One may go from end to end of this cemetery and find scarcely anything beautiful, appropriate, or tender. A lion, ill done, and yet to some degree impressive, lies complacently above a menagerie keeper, and near this is a tomb of some imagination, with reliefs of the life of Christ. In one place a grotesque horse, with a head disproportionately vast, is to be seen. Perhaps among all these monuments the one to Mrs. Blake is the most pleasing. It is a simply and quaintly executed kneeling figure, with a certain quiet and pathetic reverence of pose that is strangely restful against the serried vulgarity around it.

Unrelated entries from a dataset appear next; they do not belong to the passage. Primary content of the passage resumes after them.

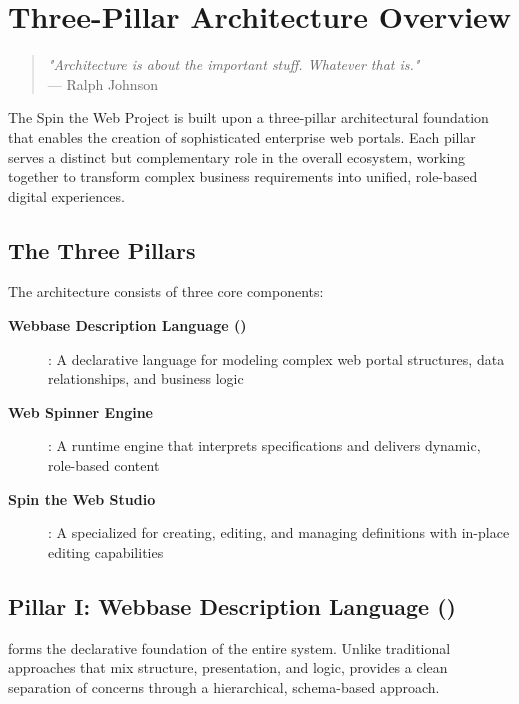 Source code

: 
\chapter{Three-Pillar Architecture Overview}
\label{chap:architecture}

\begin{quote}
\textit{"Architecture is about the important stuff. Whatever that is."} \\
— Ralph Johnson
\end{quote}

The Spin the Web Project is built upon a three-pillar architectural foundation that enables the creation of sophisticated enterprise web portals. Each pillar serves a distinct but complementary role in the overall ecosystem, working together to transform complex business requirements into unified, role-based digital experiences.

\section{The Three Pillars}
\label{sec:three-pillars}

The architecture consists of three core components:

\begin{description}
\item[\textbf{Webbase Description Language (\wbdl{})}]: A declarative language for modeling complex web portal structures, data relationships, and business logic
\item[\textbf{Web Spinner Engine}]: A runtime engine that interprets \wbdl{} specifications and delivers dynamic, role-based content
\item[\textbf{Spin the Web Studio}]: A specialized \webbaselet{} for creating, editing, and managing \webbase{} definitions with in-place editing capabilities
\end{description}

\section{Pillar I: Webbase Description Language (\wbdl{})}
\label{sec:pillar-wbdl}

\wbdl{} forms the declarative foundation of the entire system. Unlike traditional approaches that mix structure, presentation, and logic, \wbdl{} provides a clean separation of concerns through a hierarchical, schema-based approach.

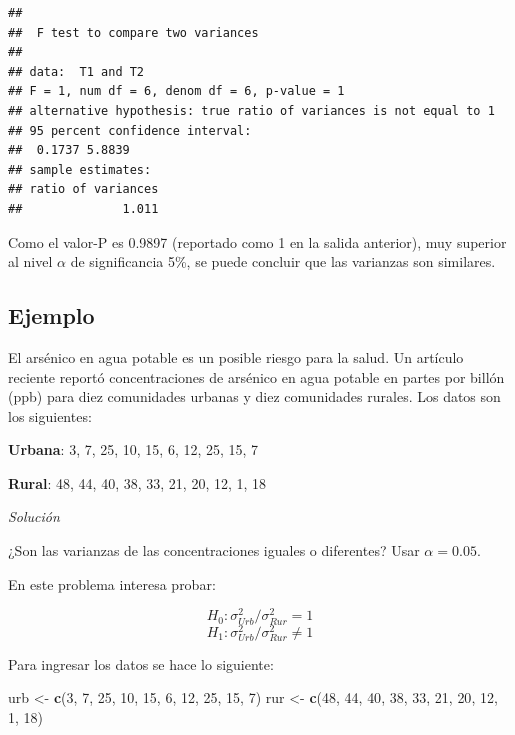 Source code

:\documentclass[10pt,]{krantz}
\makeatletter
\newenvironment{Shaded}{\begin{snugshade}}{\end{snugshade}}
\newcommand{\KeywordTok}[1]{\textcolor[rgb]{0.13,0.29,0.53}{\textbf{#1}}}
\newcommand{\DecValTok}[1]{\textcolor[rgb]{0.00,0.00,0.81}{#1}}
\newcommand{\StringTok}[1]{\textcolor[rgb]{0.31,0.60,0.02}{#1}}
\newcommand{\NormalTok}[1]{#1}
\newenvironment{kframe}{%
\medskip{}
\setlength{\fboxsep}{.8em}
 \def\at@end@of@kframe{}%
 \ifinner\ifhmode%
  \def\at@end@of@kframe{\end{minipage}}%
  \begin{minipage}{\columnwidth}%
 \fi\fi%
 \def\FrameCommand##1{\hskip\@totalleftmargin \hskip-\fboxsep
 \colorbox{shadecolor}{##1}\hskip-\fboxsep
     \hskip-\linewidth \hskip-\@totalleftmargin \hskip\columnwidth}%
 \MakeFramed {\advance\hsize-\width
   \@totalleftmargin\z@ \linewidth\hsize
   \@setminipage}}%
 {\par\unskip\endMakeFramed%
 \at@end@of@kframe}
\renewenvironment{Shaded}{\begin{kframe}}{\end{kframe}}
\makeatother
\begin{document}
\begin{verbatim}
## 
##  F test to compare two variances
## 
## data:  T1 and T2
## F = 1, num df = 6, denom df = 6, p-value = 1
## alternative hypothesis: true ratio of variances is not equal to 1
## 95 percent confidence interval:
##  0.1737 5.8839
## sample estimates:
## ratio of variances 
##              1.011
\end{verbatim}

Como el valor-P es 0.9897 (reportado como 1 en la salida anterior), muy
superior al nivel \(\alpha\) de significancia 5\%, se puede concluir que
las varianzas son similares.

\subsection*{Ejemplo}\label{ejemplo-69}


El arsénico en agua potable es un posible riesgo para la salud. Un
artículo reciente reportó concentraciones de arsénico en agua potable en
partes por billón (ppb) para diez comunidades urbanas y diez comunidades
rurales. Los datos son los siguientes:

\textbf{Urbana}: 3, 7, 25, 10, 15, 6, 12, 25, 15, 7

\textbf{Rural}: 48, 44, 40, 38, 33, 21, 20, 12, 1, 18

\emph{Solución}

¿Son las varianzas de las concentraciones iguales o diferentes? Usar
\(\alpha=0.05\).

En este problema interesa probar:

\[H_0: \sigma_{Urb}^2 / \sigma_{Rur}^2 = 1\]
\[H_1: \sigma_{Urb}^2 / \sigma_{Rur}^2 \neq 1\]

Para ingresar los datos se hace lo siguiente:

\begin{Shaded}
\begin{Highlighting}[]
\NormalTok{urb <-}\StringTok{ }\KeywordTok{c}\NormalTok{(}\DecValTok{3}\NormalTok{, }\DecValTok{7}\NormalTok{, }\DecValTok{25}\NormalTok{, }\DecValTok{10}\NormalTok{, }\DecValTok{15}\NormalTok{, }\DecValTok{6}\NormalTok{, }\DecValTok{12}\NormalTok{, }\DecValTok{25}\NormalTok{, }\DecValTok{15}\NormalTok{, }\DecValTok{7}\NormalTok{)}
\NormalTok{rur <-}\StringTok{ }\KeywordTok{c}\NormalTok{(}\DecValTok{48}\NormalTok{, }\DecValTok{44}\NormalTok{, }\DecValTok{40}\NormalTok{, }\DecValTok{38}\NormalTok{, }\DecValTok{33}\NormalTok{, }\DecValTok{21}\NormalTok{, }\DecValTok{20}\NormalTok{, }\DecValTok{12}\NormalTok{, }\DecValTok{1}\NormalTok{, }\DecValTok{18}\NormalTok{)}
\end{Highlighting}
\end{Shaded}
\end{document}
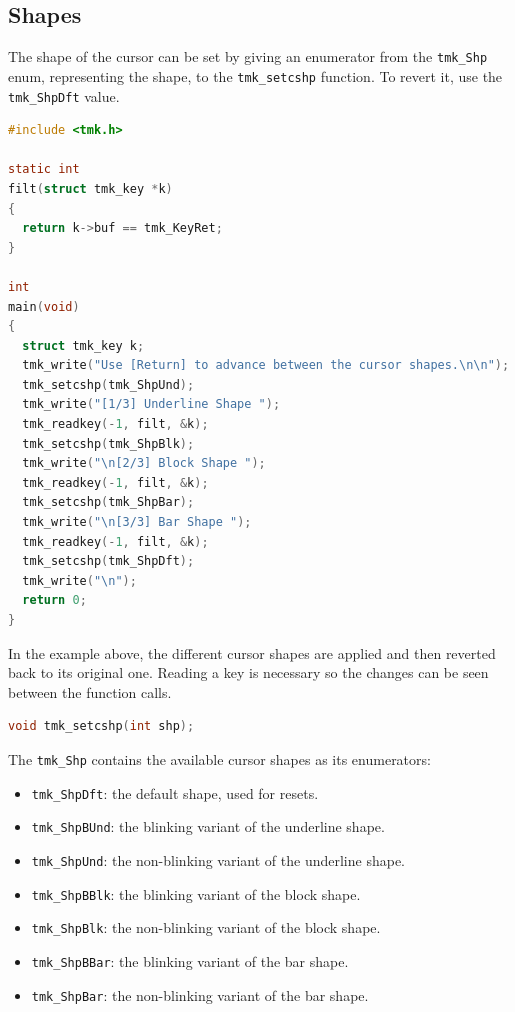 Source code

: \documentclass{report}
\begin{document}
\subsection{Shapes}
The shape of the cursor can be set by giving an enumerator from the \texttt{tmk\_Shp} enum, representing the shape, to the \texttt{tmk\_setcshp} function. To revert it, use the \texttt{tmk\_ShpDft} value.
\begin{lstlisting}[language=c,caption=an example that sets cursor shapes.]
#include <tmk.h>

static int
filt(struct tmk_key *k)
{
  return k->buf == tmk_KeyRet;
}

int
main(void)
{
  struct tmk_key k;
  tmk_write("Use [Return] to advance between the cursor shapes.\n\n");
  tmk_setcshp(tmk_ShpUnd);
  tmk_write("[1/3] Underline Shape ");
  tmk_readkey(-1, filt, &k);
  tmk_setcshp(tmk_ShpBlk);
  tmk_write("\n[2/3] Block Shape ");
  tmk_readkey(-1, filt, &k);
  tmk_setcshp(tmk_ShpBar);
  tmk_write("\n[3/3] Bar Shape ");
  tmk_readkey(-1, filt, &k);
  tmk_setcshp(tmk_ShpDft);
  tmk_write("\n");
  return 0;
}
\end{lstlisting}
In the example above, the different cursor shapes are applied and then reverted back to its original one. Reading a key is necessary so the changes can be seen between the function calls.
\begin{lstlisting}[language=c,caption=the declaration of the \texttt{tmk\_setcshp} function.]
void tmk_setcshp(int shp);
\end{lstlisting}

The \texttt{tmk\_Shp} contains the available cursor shapes as its enumerators:

\begin{itemize}
  \item \texttt{tmk\_ShpDft}: the default shape, used for resets.
  \item \texttt{tmk\_ShpBUnd}: the blinking variant of the underline shape.
  \item \texttt{tmk\_ShpUnd}: the non-blinking variant of the underline shape.
  \item \texttt{tmk\_ShpBBlk}: the blinking variant of the block shape.
  \item \texttt{tmk\_ShpBlk}: the non-blinking variant of the block shape.
  \item \texttt{tmk\_ShpBBar}: the blinking variant of the bar shape.
  \item \texttt{tmk\_ShpBar}: the non-blinking variant of the bar shape.
\end{itemize}
\end{document}
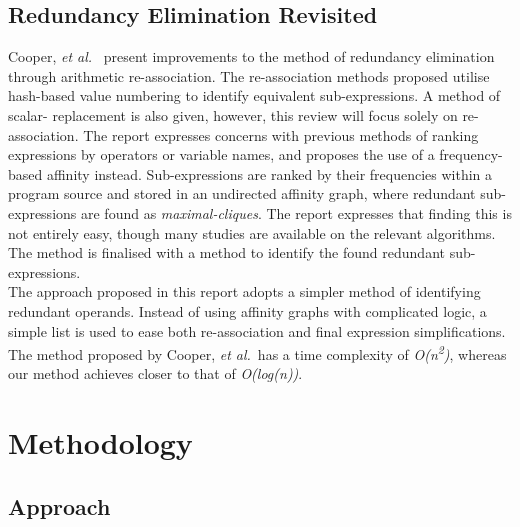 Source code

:\documentclass[12pt,openany,a4paper]{book}
\begin{document}
\section{Redundancy Elimination Revisited}
\label{litrev3}

Cooper, \emph{et al.}~\cite{redund} present improvements to the method of redundancy elimination through
arithmetic re-association. The re-association methods proposed utilise hash-based
value numbering to identify equivalent sub-expressions. A method of scalar-
replacement is also given, however, this review will focus solely on re-association.
The report expresses concerns with previous methods of ranking expressions 
by operators or variable names, and proposes the use of a frequency-based affinity
instead. Sub-expressions are ranked by their frequencies within a program source and
stored in an undirected affinity graph, where redundant sub-expressions are found
as \emph{maximal-cliques}. The report expresses that finding this is not
entirely easy, though many studies are available on the relevant algorithms.
The method is finalised with a method to identify the found redundant sub-expressions.\\
The approach proposed in this report adopts a simpler method of identifying
redundant operands. Instead of using affinity graphs with complicated logic,
a simple list is used to ease both re-association and final expression
simplifications. The method proposed by Cooper, \emph{et al.}\ has a time complexity
of \emph{O(n\textsuperscript{2})}, whereas our method achieves closer to that of
\emph{O(log(n))}.

\chapter{Methodology}
\label{methods}

\section{Approach}
\label{approach}
\end{document}
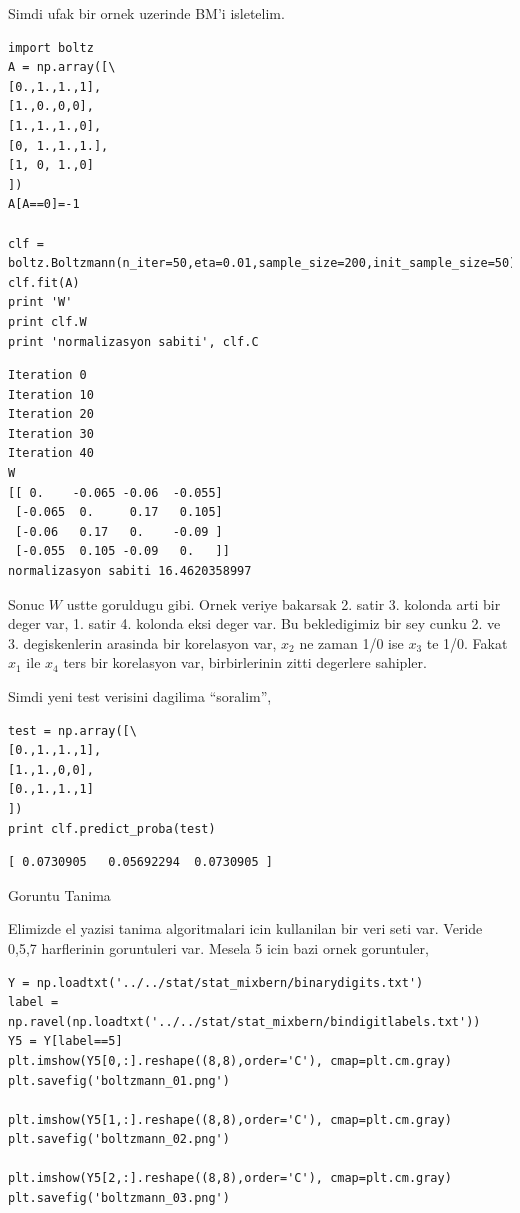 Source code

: \documentclass[12pt,fleqn]{article}\usepackage{../common}
\begin{document}
Simdi ufak bir ornek uzerinde BM'i isletelim. 

\begin{verbatim}
import boltz
A = np.array([\
[0.,1.,1.,1],
[1.,0.,0,0],
[1.,1.,1.,0],
[0, 1.,1.,1.],
[1, 0, 1.,0]
])
A[A==0]=-1

clf = boltz.Boltzmann(n_iter=50,eta=0.01,sample_size=200,init_sample_size=50)
clf.fit(A)
print 'W'
print clf.W
print 'normalizasyon sabiti', clf.C
\end{verbatim}

\begin{verbatim}
Iteration 0
Iteration 10
Iteration 20
Iteration 30
Iteration 40
W
[[ 0.    -0.065 -0.06  -0.055]
 [-0.065  0.     0.17   0.105]
 [-0.06   0.17   0.    -0.09 ]
 [-0.055  0.105 -0.09   0.   ]]
normalizasyon sabiti 16.4620358997
\end{verbatim}

Sonuc $W$ ustte goruldugu gibi. Ornek veriye bakarsak 2. satir 3. kolonda
arti bir deger var, 1. satir 4. kolonda eksi deger var. Bu bekledigimiz bir
sey cunku 2. ve 3. degiskenlerin arasinda bir korelasyon var, $x_2$ ne
zaman 1/0 ise $x_3$ te 1/0. Fakat $x_1$ ile $x_4$ ters bir korelasyon var,
birbirlerinin zitti degerlere sahipler. 

Simdi yeni test verisini dagilima ``soralim'', 

\begin{verbatim}
test = np.array([\
[0.,1.,1.,1],
[1.,1.,0,0],
[0.,1.,1.,1]
])    
print clf.predict_proba(test)
\end{verbatim}

\begin{verbatim}
[ 0.0730905   0.05692294  0.0730905 ]
\end{verbatim}

Goruntu Tanima

Elimizde el yazisi tanima algoritmalari icin kullanilan bir veri seti var.
Veride 0,5,7 harflerinin goruntuleri var. Mesela 5 icin bazi ornek
goruntuler,

\begin{verbatim}
Y = np.loadtxt('../../stat/stat_mixbern/binarydigits.txt')
label = np.ravel(np.loadtxt('../../stat/stat_mixbern/bindigitlabels.txt'))
Y5 = Y[label==5]
plt.imshow(Y5[0,:].reshape((8,8),order='C'), cmap=plt.cm.gray)
plt.savefig('boltzmann_01.png')

plt.imshow(Y5[1,:].reshape((8,8),order='C'), cmap=plt.cm.gray)
plt.savefig('boltzmann_02.png')

plt.imshow(Y5[2,:].reshape((8,8),order='C'), cmap=plt.cm.gray)
plt.savefig('boltzmann_03.png')
\end{verbatim}
\end{document}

But the tradesman ghoul will not leave us; he follows us up and down, indecently clamouring his name and address, and at last turns our meditation to despair. Certain stock devices become as painful as popular autotypes. There is the lily broken on its stalk; we meet it here on a cross and there on an obelisk, presently on the pedestal of an urn. There is the hand pointing upward, here balanced on the top of an obelisk and there upon a cross. The white-robed angel, free from the remotest shadow of expression, meets us again and again. “All this is mine,” says the tradesman ghoul. “Behold the names of me—Slap & Dash here, the Ugliness Company there, and this the work of the Cheap and Elegant Funeral Association. This is where we slew the art of sculpture. These are our trophies that sculpture is no more. All this marble might have been beautiful, all this sorrow might have been expressive, had it not been for us. See, this is our border, No. A 5, and our pedestal No. E, and our second quality urn, along of a nice appropriate text—a pretty combination and a cheap one. Or we can do it you better in border A 3, and pedestal C, and a larger urn or a hangel——”
The meditative man is seized with a dismal horror, and retreats to the gates. Even there a wooden advertisement grins broadly at him in his discomfiture, and shouts a name athwart his route. And so down the winding road to the valley, and then up Parliament Hill towards Hampstead and its breeze-whipped ponds. And the mind of him is full of a dim vision of days that have been, when sculptor and stonemason were one, when the artist put his work in the porch for all the world to see, when people had leisure to think how things should be done and heart to do them well, when there was beauty in the business of life and dignity in death. And he wonders rather hopelessly if people will ever rise up against these damnable tradesmen who ruin our arts, make our lives costly and dismal, and advertise, advertise even on our graves.